**Task details**
Before repeating the entries below, strip out every picture and keep all else as it is.

**Records supplied**

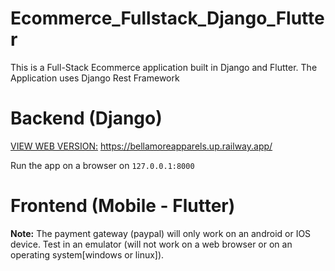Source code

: # Ecommerce_Fullstack_Django_Flutter
This is a Full-Stack Ecommerce application built in Django and Flutter. The Application uses Django Rest Framework


# Backend (Django)

[VIEW WEB VERSION:](https://bellamoreapparels.up.railway.app/)  https://bellamoreapparels.up.railway.app/


Run the app on a browser on `127.0.0.1:8000`

# Frontend (Mobile - Flutter)


**Note:** The payment gateway (paypal) will only work on an android or IOS device. Test in an emulator (will not work on a web browser or on an operating system[windows or linux]).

**Result below**
Source code

: # Ecommerce_Fullstack_Django_Flutter
This is a Full-Stack Ecommerce application built in Django and Flutter. The Application uses Django Rest Framework


# Backend (Django)

[VIEW WEB VERSION:](https://bellamoreapparels.up.railway.app/)  https://bellamoreapparels.up.railway.app/


Run the app on a browser on `127.0.0.1:8000`

# Frontend (Mobile - Flutter)


**Note:** The payment gateway (paypal) will only work on an android or IOS device. Test in an emulator (will not work on a web browser or on an operating system[windows or linux]).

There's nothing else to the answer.